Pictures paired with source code
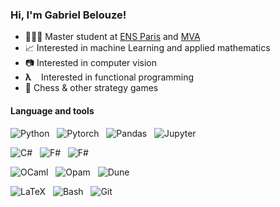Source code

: ### Hi, I'm Gabriel Belouze!

<!--
**gbelouze/gbelouze** is a ✨ _special_ ✨ repository because its `README.md` (this file) appears on your GitHub profile.

Here are some ideas to get you started:

- 🔭 I’m currently working on ...
- 🌱 I’m currently learning ...
- 👯 I’m looking to collaborate on ...
- 🤔 I’m looking for help with ...
- 💬 Ask me about ...
- 📫 How to reach me: ...
- 😄 Pronouns: ...
- ⚡ Fun fact: ...
-->

- 🧑🏼‍🎓 Master student at [ENS Paris](https://www.ens.psl.eu/en) and [MVA](https://www.master-mva.com/)
- 📈 Interested in machine Learning and applied mathematics
- 📷 Interested in computer vision
-  **λ** &nbsp; &nbsp;Interested in functional programming
- 🎲 Chess & other strategy games

#### Language and tools

![Python](https://img.shields.io/badge/lang-Python-blueviolet?logo=python&logoColor=yellow&style=for-the-badge)&nbsp;&nbsp;
![Pytorch](https://img.shields.io/badge/lib-Pytorch-blueviolet?logo=pytorch&logoColor=orange&style=for-the-badge)&nbsp;&nbsp;
![Pandas](https://img.shields.io/badge/lib-Pandas-blueviolet?logo=pandas&logoColor=orange&style=for-the-badge)&nbsp;&nbsp;
![Jupyter](https://img.shields.io/badge/tool-Jupyter-blueviolet?logo=jupyter&logoColor=orange&style=for-the-badge)

![C#](https://img.shields.io/badge/lang-C%23-bluered?logo=c-sharp&logoColor=orange&style=for-the-badge)&nbsp;&nbsp;
![F#](https://img.shields.io/badge/lang-F%23-bluered?style=for-the-badge&logoColor=orange)&nbsp;&nbsp;
![F#](https://img.shields.io/badge/tool-VS-bluered?logo=visual-studio&style=for-the-badge&logoColor=orange)&nbsp;&nbsp;

![OCaml](https://img.shields.io/badge/lang-OCaml-blue?logo=ocaml&logoColor=orange&style=for-the-badge)&nbsp;&nbsp;
![Opam](https://img.shields.io/badge/tool-Opam-blue?logo=opam&logoColor=orange&style=for-the-badge)&nbsp;&nbsp;
![Dune](https://img.shields.io/badge/tool-Dune-blue?logo=dune&logoColor=orange&style=for-the-badge)&nbsp;&nbsp;

![LaTeX](https://img.shields.io/badge/tool-LaTeX-green?logo=latex&logoColor=red&style=for-the-badge)&nbsp;&nbsp;
![Bash](https://img.shields.io/badge/tool-Bash-green?logo=gnu-bash&logoColor=red&style=for-the-badge)&nbsp;&nbsp;
![Git](https://img.shields.io/badge/tool-Git-green?logo=git&logoColor=red&style=for-the-badge)&nbsp;&nbsp;

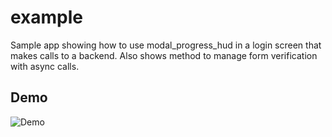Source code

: # example

Sample app showing how to use modal_progress_hud in a login screen
that makes calls to a backend. Also shows method to manage form
verification with async calls.

## Demo
![Demo](https://github.com/mmcc007/modal_progress_hud/blob/master/modal_progress_hud.gif)

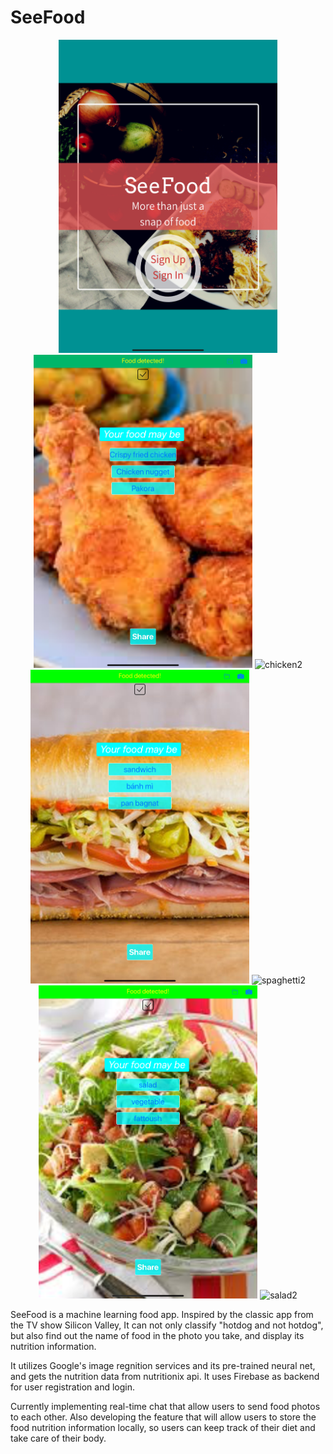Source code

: # SeeFood
<p align = "middle">
    <img src="Documentation/login.png" alt="login page" width="350"/>
    <img src="Documentation/chicken1.png" alt="chicken1" width="350"/>
    <img src="Documentation/chicken2.png" alt="chicken2" width="350"/>
    <img src="Documentation/sandwich1.png" alt="spaghetti1" width="350"/>
    <img src="Documentation/sandwich2.png" alt="spaghetti2" width="350"/>
    <img src="Documentation/salad1.png" alt="salad1" width="350"/>
    <img src="Documentation/salad2.png" alt="salad2" width="350"/>
</p>

SeeFood is a machine learning food app. Inspired by the classic app from the TV show Silicon Valley, It can not only classify "hotdog and not hotdog", but also find out the name of food in the photo you take, and display its nutrition information. </br>

It utilizes Google's image regnition services and its pre-trained neural net, and gets the nutrition data from nutritionix api. It uses Firebase as backend for user registration and login.</br>

Currently implementing real-time chat that allow users to send food photos to each other. Also developing the feature that will allow users to store the food nutrition information locally, so users can keep track of their diet and take care of their body.
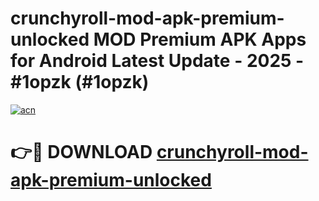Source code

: # crunchyroll-mod-apk-premium-unlocked MOD Premium APK Apps for Android Latest Update - 2025 - #1opzk (#1opzk)

[![acn](https://github.com/user-attachments/assets/0f9c940e-d8b0-45ae-aac7-cd30a18b3e1c)](https://apps.libra.edu.pl?title=crunchyroll-mod-apk-premium-unlocked&ref=18F)

# 👉🔴 DOWNLOAD [crunchyroll-mod-apk-premium-unlocked](https://apps.libra.edu.pl?title=crunchyroll-mod-apk-premium-unlocked&ref=18F)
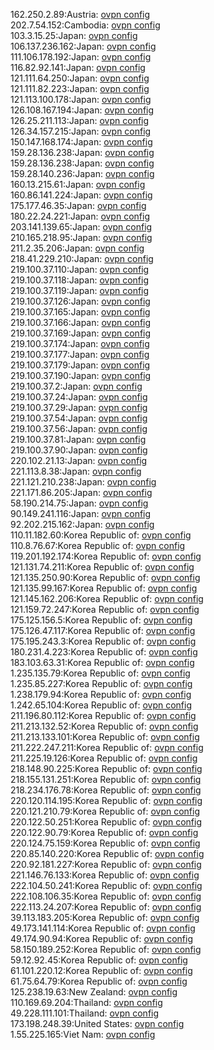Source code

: 162.250.2.89:Austria: [ovpn config](vpn/162_250_2_89.ovpn)  
202.7.54.152:Cambodia: [ovpn config](vpn/202_7_54_152.ovpn)  
103.3.15.25:Japan: [ovpn config](vpn/103_3_15_25.ovpn)  
106.137.236.162:Japan: [ovpn config](vpn/106_137_236_162.ovpn)  
111.106.178.192:Japan: [ovpn config](vpn/111_106_178_192.ovpn)  
116.82.92.141:Japan: [ovpn config](vpn/116_82_92_141.ovpn)  
121.111.64.250:Japan: [ovpn config](vpn/121_111_64_250.ovpn)  
121.111.82.223:Japan: [ovpn config](vpn/121_111_82_223.ovpn)  
121.113.100.178:Japan: [ovpn config](vpn/121_113_100_178.ovpn)  
126.108.167.194:Japan: [ovpn config](vpn/126_108_167_194.ovpn)  
126.25.211.113:Japan: [ovpn config](vpn/126_25_211_113.ovpn)  
126.34.157.215:Japan: [ovpn config](vpn/126_34_157_215.ovpn)  
150.147.168.174:Japan: [ovpn config](vpn/150_147_168_174.ovpn)  
159.28.136.238:Japan: [ovpn config](vpn/159_28_136_238.ovpn)  
159.28.136.238:Japan: [ovpn config](vpn/159_28_136_238.ovpn)  
159.28.140.236:Japan: [ovpn config](vpn/159_28_140_236.ovpn)  
160.13.215.61:Japan: [ovpn config](vpn/160_13_215_61.ovpn)  
160.86.141.224:Japan: [ovpn config](vpn/160_86_141_224.ovpn)  
175.177.46.35:Japan: [ovpn config](vpn/175_177_46_35.ovpn)  
180.22.24.221:Japan: [ovpn config](vpn/180_22_24_221.ovpn)  
203.141.139.65:Japan: [ovpn config](vpn/203_141_139_65.ovpn)  
210.165.218.95:Japan: [ovpn config](vpn/210_165_218_95.ovpn)  
211.2.35.206:Japan: [ovpn config](vpn/211_2_35_206.ovpn)  
218.41.229.210:Japan: [ovpn config](vpn/218_41_229_210.ovpn)  
219.100.37.110:Japan: [ovpn config](vpn/219_100_37_110.ovpn)  
219.100.37.118:Japan: [ovpn config](vpn/219_100_37_118.ovpn)  
219.100.37.119:Japan: [ovpn config](vpn/219_100_37_119.ovpn)  
219.100.37.126:Japan: [ovpn config](vpn/219_100_37_126.ovpn)  
219.100.37.165:Japan: [ovpn config](vpn/219_100_37_165.ovpn)  
219.100.37.166:Japan: [ovpn config](vpn/219_100_37_166.ovpn)  
219.100.37.169:Japan: [ovpn config](vpn/219_100_37_169.ovpn)  
219.100.37.174:Japan: [ovpn config](vpn/219_100_37_174.ovpn)  
219.100.37.177:Japan: [ovpn config](vpn/219_100_37_177.ovpn)  
219.100.37.179:Japan: [ovpn config](vpn/219_100_37_179.ovpn)  
219.100.37.190:Japan: [ovpn config](vpn/219_100_37_190.ovpn)  
219.100.37.2:Japan: [ovpn config](vpn/219_100_37_2.ovpn)  
219.100.37.24:Japan: [ovpn config](vpn/219_100_37_24.ovpn)  
219.100.37.29:Japan: [ovpn config](vpn/219_100_37_29.ovpn)  
219.100.37.54:Japan: [ovpn config](vpn/219_100_37_54.ovpn)  
219.100.37.56:Japan: [ovpn config](vpn/219_100_37_56.ovpn)  
219.100.37.81:Japan: [ovpn config](vpn/219_100_37_81.ovpn)  
219.100.37.90:Japan: [ovpn config](vpn/219_100_37_90.ovpn)  
220.102.21.13:Japan: [ovpn config](vpn/220_102_21_13.ovpn)  
221.113.8.38:Japan: [ovpn config](vpn/221_113_8_38.ovpn)  
221.121.210.238:Japan: [ovpn config](vpn/221_121_210_238.ovpn)  
221.171.86.205:Japan: [ovpn config](vpn/221_171_86_205.ovpn)  
58.190.214.75:Japan: [ovpn config](vpn/58_190_214_75.ovpn)  
90.149.241.116:Japan: [ovpn config](vpn/90_149_241_116.ovpn)  
92.202.215.162:Japan: [ovpn config](vpn/92_202_215_162.ovpn)  
110.11.182.60:Korea Republic of: [ovpn config](vpn/110_11_182_60.ovpn)  
110.8.76.67:Korea Republic of: [ovpn config](vpn/110_8_76_67.ovpn)  
119.201.192.174:Korea Republic of: [ovpn config](vpn/119_201_192_174.ovpn)  
121.131.74.211:Korea Republic of: [ovpn config](vpn/121_131_74_211.ovpn)  
121.135.250.90:Korea Republic of: [ovpn config](vpn/121_135_250_90.ovpn)  
121.135.99.167:Korea Republic of: [ovpn config](vpn/121_135_99_167.ovpn)  
121.145.162.206:Korea Republic of: [ovpn config](vpn/121_145_162_206.ovpn)  
121.159.72.247:Korea Republic of: [ovpn config](vpn/121_159_72_247.ovpn)  
175.125.156.5:Korea Republic of: [ovpn config](vpn/175_125_156_5.ovpn)  
175.126.47.117:Korea Republic of: [ovpn config](vpn/175_126_47_117.ovpn)  
175.195.243.3:Korea Republic of: [ovpn config](vpn/175_195_243_3.ovpn)  
180.231.4.223:Korea Republic of: [ovpn config](vpn/180_231_4_223.ovpn)  
183.103.63.31:Korea Republic of: [ovpn config](vpn/183_103_63_31.ovpn)  
1.235.135.79:Korea Republic of: [ovpn config](vpn/1_235_135_79.ovpn)  
1.235.85.227:Korea Republic of: [ovpn config](vpn/1_235_85_227.ovpn)  
1.238.179.94:Korea Republic of: [ovpn config](vpn/1_238_179_94.ovpn)  
1.242.65.104:Korea Republic of: [ovpn config](vpn/1_242_65_104.ovpn)  
211.196.80.112:Korea Republic of: [ovpn config](vpn/211_196_80_112.ovpn)  
211.213.132.52:Korea Republic of: [ovpn config](vpn/211_213_132_52.ovpn)  
211.213.133.101:Korea Republic of: [ovpn config](vpn/211_213_133_101.ovpn)  
211.222.247.211:Korea Republic of: [ovpn config](vpn/211_222_247_211.ovpn)  
211.225.19.126:Korea Republic of: [ovpn config](vpn/211_225_19_126.ovpn)  
218.148.90.225:Korea Republic of: [ovpn config](vpn/218_148_90_225.ovpn)  
218.155.131.251:Korea Republic of: [ovpn config](vpn/218_155_131_251.ovpn)  
218.234.176.78:Korea Republic of: [ovpn config](vpn/218_234_176_78.ovpn)  
220.120.114.195:Korea Republic of: [ovpn config](vpn/220_120_114_195.ovpn)  
220.121.210.79:Korea Republic of: [ovpn config](vpn/220_121_210_79.ovpn)  
220.122.50.251:Korea Republic of: [ovpn config](vpn/220_122_50_251.ovpn)  
220.122.90.79:Korea Republic of: [ovpn config](vpn/220_122_90_79.ovpn)  
220.124.75.159:Korea Republic of: [ovpn config](vpn/220_124_75_159.ovpn)  
220.85.140.220:Korea Republic of: [ovpn config](vpn/220_85_140_220.ovpn)  
220.92.181.227:Korea Republic of: [ovpn config](vpn/220_92_181_227.ovpn)  
221.146.76.133:Korea Republic of: [ovpn config](vpn/221_146_76_133.ovpn)  
222.104.50.241:Korea Republic of: [ovpn config](vpn/222_104_50_241.ovpn)  
222.108.106.35:Korea Republic of: [ovpn config](vpn/222_108_106_35.ovpn)  
222.113.24.207:Korea Republic of: [ovpn config](vpn/222_113_24_207.ovpn)  
39.113.183.205:Korea Republic of: [ovpn config](vpn/39_113_183_205.ovpn)  
49.173.141.114:Korea Republic of: [ovpn config](vpn/49_173_141_114.ovpn)  
49.174.90.94:Korea Republic of: [ovpn config](vpn/49_174_90_94.ovpn)  
58.150.189.252:Korea Republic of: [ovpn config](vpn/58_150_189_252.ovpn)  
59.12.92.45:Korea Republic of: [ovpn config](vpn/59_12_92_45.ovpn)  
61.101.220.12:Korea Republic of: [ovpn config](vpn/61_101_220_12.ovpn)  
61.75.64.79:Korea Republic of: [ovpn config](vpn/61_75_64_79.ovpn)  
125.238.19.63:New Zealand: [ovpn config](vpn/125_238_19_63.ovpn)  
110.169.69.204:Thailand: [ovpn config](vpn/110_169_69_204.ovpn)  
49.228.111.101:Thailand: [ovpn config](vpn/49_228_111_101.ovpn)  
173.198.248.39:United States: [ovpn config](vpn/173_198_248_39.ovpn)  
1.55.225.165:Viet Nam: [ovpn config](vpn/1_55_225_165.ovpn)  
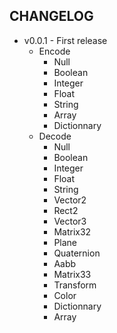 ## CHANGELOG

* v0.0.1 - First release
  * Encode
    * Null
    * Boolean
    * Integer
    * Float
    * String
    * Array
    * Dictionnary
  * Decode
    * Null
    * Boolean
    * Integer
    * Float
    * String
    * Vector2
    * Rect2
    * Vector3
    * Matrix32
    * Plane
    * Quaternion
    * Aabb 
    * Matrix33
    * Transform
    * Color
    * Dictionnary
    * Array
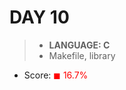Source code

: # DAY 10

> * __LANGUAGE: C__
> * Makefile, library 

* Score: <span style="color:rgb(255, 0,0)">&#9724; 16.7% </span>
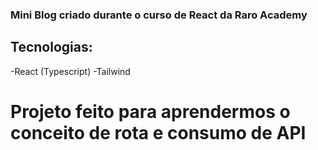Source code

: ### Mini Blog criado durante o curso de React da Raro Academy

## Tecnologias:
-React (Typescript)
-Tailwind

# Projeto feito para aprendermos o conceito de rota e consumo de API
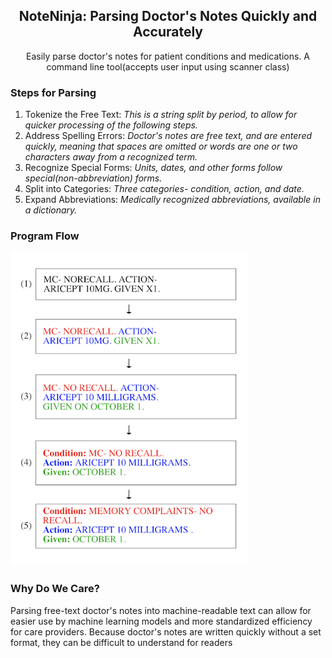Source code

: <p align="center">
  <h2 align="center">NoteNinja: Parsing Doctor's Notes Quickly and Accurately</h3>

  <p align="center">
     Easily parse doctor's notes for patient conditions and medications. A command line tool(accepts user input using scanner class)
    <br>
  <h3>Steps for Parsing</h3>
  <ol >
  <li>Tokenize the Free Text: <i>This is a string split by period, to allow for quicker processing of the following steps.</i></li>
    <li>Address Spelling Errors: <i>Doctor's notes are free text, and are entered quickly, meaning that spaces are omitted or words are one or two characters away from a recognized term.</i></li>
 <li>Recognize Special Forms: <i>Units, dates, and other forms follow special(non-abbreviation) forms.</i></li>
  <li>Split into Categories: <i>Three categories- condition, action, and date.</i></li>
 <li>Expand Abbreviations: <i>Medically recognized abbreviations, available in a dictionary.</i></li>
  </ol>
    <h3>Program Flow</h3>

  <img src="schema.png" height="502">
      <h3>Why Do We Care?</h3>
Parsing free-text doctor's notes into machine-readable text can allow for easier use by machine learning models and more standardized efficiency for care providers. Because doctor's notes are written quickly without a set format, they can be difficult to understand for readers
  </p>
</p>
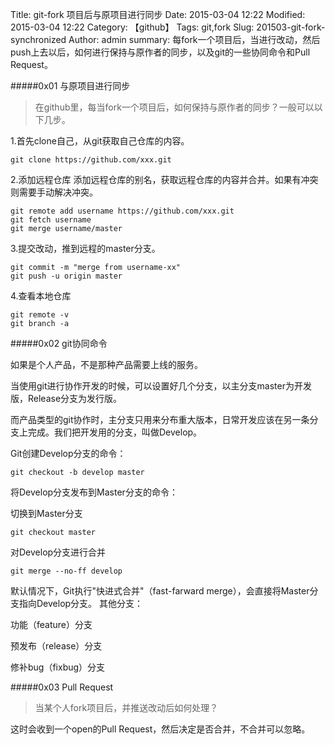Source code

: Title: git-fork 项目后与原项目进行同步
Date: 2015-03-04 12:22
Modified: 2015-03-04 12:22
Category: 【github】
Tags: git,fork
Slug: 201503-git-fork-synchronized
Author: admin
summary: 每fork一个项目后，当进行改动，然后push上去以后，如何进行保持与原作者的同步，以及git的一些协同命令和Pull Request。

#####0x01 与原项目进行同步

>在github里，每当fork一个项目后，如何保持与原作者的同步？一般可以以下几步。

1.首先clone自己，从git获取自己仓库的内容。

    git clone https://github.com/xxx.git

2.添加远程仓库
添加远程仓库的别名，获取远程仓库的内容并合并。如果有冲突则需要手动解决冲突。

    git remote add username https://github.com/xxx.git
    git fetch username
    git merge username/master

3.提交改动，推到远程的master分支。

    git commit -m "merge from username-xx"
    git push -u origin master

4.查看本地仓库

    git remote -v
    git branch -a

#####0x02 git协同命令

如果是个人产品，不是那种产品需要上线的服务。

当使用git进行协作开发的时候，可以设置好几个分支，以主分支master为开发版，Release分支为发行版。

而产品类型的git协作时，主分支只用来分布重大版本，日常开发应该在另一条分支上完成。我们把开发用的分支，叫做Develop。

Git创建Develop分支的命令：
	
	git checkout -b develop master
将Develop分支发布到Master分支的命令：

切换到Master分支

	git checkout master
对Develop分支进行合并

	git merge --no-ff develop
默认情况下，Git执行"快进式合并"（fast-farward merge），会直接将Master分支指向Develop分支。
其他分支：

功能（feature）分支

预发布（release）分支

修补bug（fixbug）分支

#####0x03 Pull Request

>当某个人fork项目后，并推送改动后如何处理？

这时会收到一个open的Pull Request，然后决定是否合并，不合并可以忽略。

### Prompt
Set down again, word for word, the stretch of records from the line with "1.235.85.227:Korea Republic of: [ovpn" to the line with "220.124.75.159:Korea Republic of: [ovpn", both of those lines included.

### Completed task
1.235.85.227:Korea Republic of: [ovpn config](vpn/1_235_85_227.ovpn)  
1.238.179.94:Korea Republic of: [ovpn config](vpn/1_238_179_94.ovpn)  
1.242.65.104:Korea Republic of: [ovpn config](vpn/1_242_65_104.ovpn)  
211.196.80.112:Korea Republic of: [ovpn config](vpn/211_196_80_112.ovpn)  
211.213.132.52:Korea Republic of: [ovpn config](vpn/211_213_132_52.ovpn)  
211.213.133.101:Korea Republic of: [ovpn config](vpn/211_213_133_101.ovpn)  
211.222.247.211:Korea Republic of: [ovpn config](vpn/211_222_247_211.ovpn)  
211.225.19.126:Korea Republic of: [ovpn config](vpn/211_225_19_126.ovpn)  
218.148.90.225:Korea Republic of: [ovpn config](vpn/218_148_90_225.ovpn)  
218.155.131.251:Korea Republic of: [ovpn config](vpn/218_155_131_251.ovpn)  
218.234.176.78:Korea Republic of: [ovpn config](vpn/218_234_176_78.ovpn)  
220.120.114.195:Korea Republic of: [ovpn config](vpn/220_120_114_195.ovpn)  
220.121.210.79:Korea Republic of: [ovpn config](vpn/220_121_210_79.ovpn)  
220.122.50.251:Korea Republic of: [ovpn config](vpn/220_122_50_251.ovpn)  
220.122.90.79:Korea Republic of: [ovpn config](vpn/220_122_90_79.ovpn)  
220.124.75.159:Korea Republic of: [ovpn config](vpn/220_124_75_159.ovpn)  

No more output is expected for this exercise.